══ Dataset entries ══
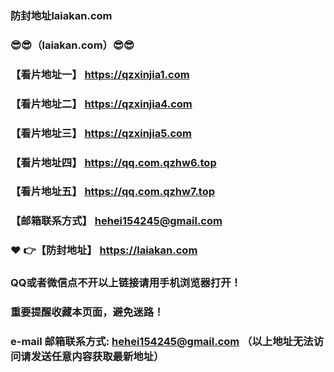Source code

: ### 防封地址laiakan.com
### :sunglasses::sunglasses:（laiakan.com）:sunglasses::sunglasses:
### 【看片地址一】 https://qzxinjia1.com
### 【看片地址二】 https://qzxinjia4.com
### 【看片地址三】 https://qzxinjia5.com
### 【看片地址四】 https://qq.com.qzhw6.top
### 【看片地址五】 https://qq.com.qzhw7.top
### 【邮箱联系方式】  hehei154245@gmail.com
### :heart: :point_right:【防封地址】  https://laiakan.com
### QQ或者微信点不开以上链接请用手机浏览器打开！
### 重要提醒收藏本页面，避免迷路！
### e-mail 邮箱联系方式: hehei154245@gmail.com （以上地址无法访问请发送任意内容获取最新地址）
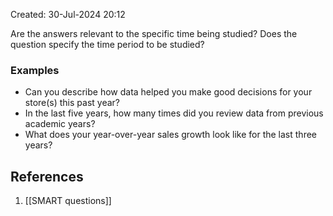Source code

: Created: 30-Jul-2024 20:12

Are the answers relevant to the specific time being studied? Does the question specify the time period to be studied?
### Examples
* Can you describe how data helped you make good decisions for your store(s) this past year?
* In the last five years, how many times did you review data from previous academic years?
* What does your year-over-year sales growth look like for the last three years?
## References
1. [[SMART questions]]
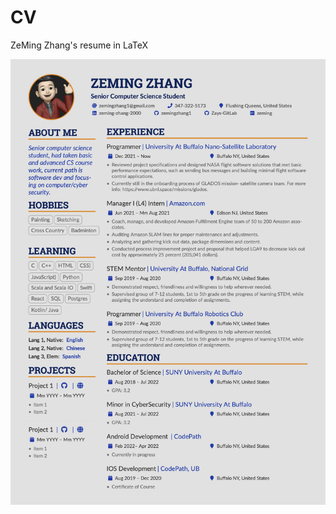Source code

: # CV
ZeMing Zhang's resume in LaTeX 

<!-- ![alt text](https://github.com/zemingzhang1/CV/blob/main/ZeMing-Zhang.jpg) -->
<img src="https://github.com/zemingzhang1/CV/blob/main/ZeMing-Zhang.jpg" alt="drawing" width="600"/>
═══
* What the task asks: All lines containing "github" in the material above should appear in your reply, copied exactly.

* Answer to the exercise:
<!-- ![alt text](https://github.com/zemingzhang1/CV/blob/main/ZeMing-Zhang.jpg) -->
<img src="https://github.com/zemingzhang1/CV/blob/main/ZeMing-Zhang.jpg" alt="drawing" width="600"/>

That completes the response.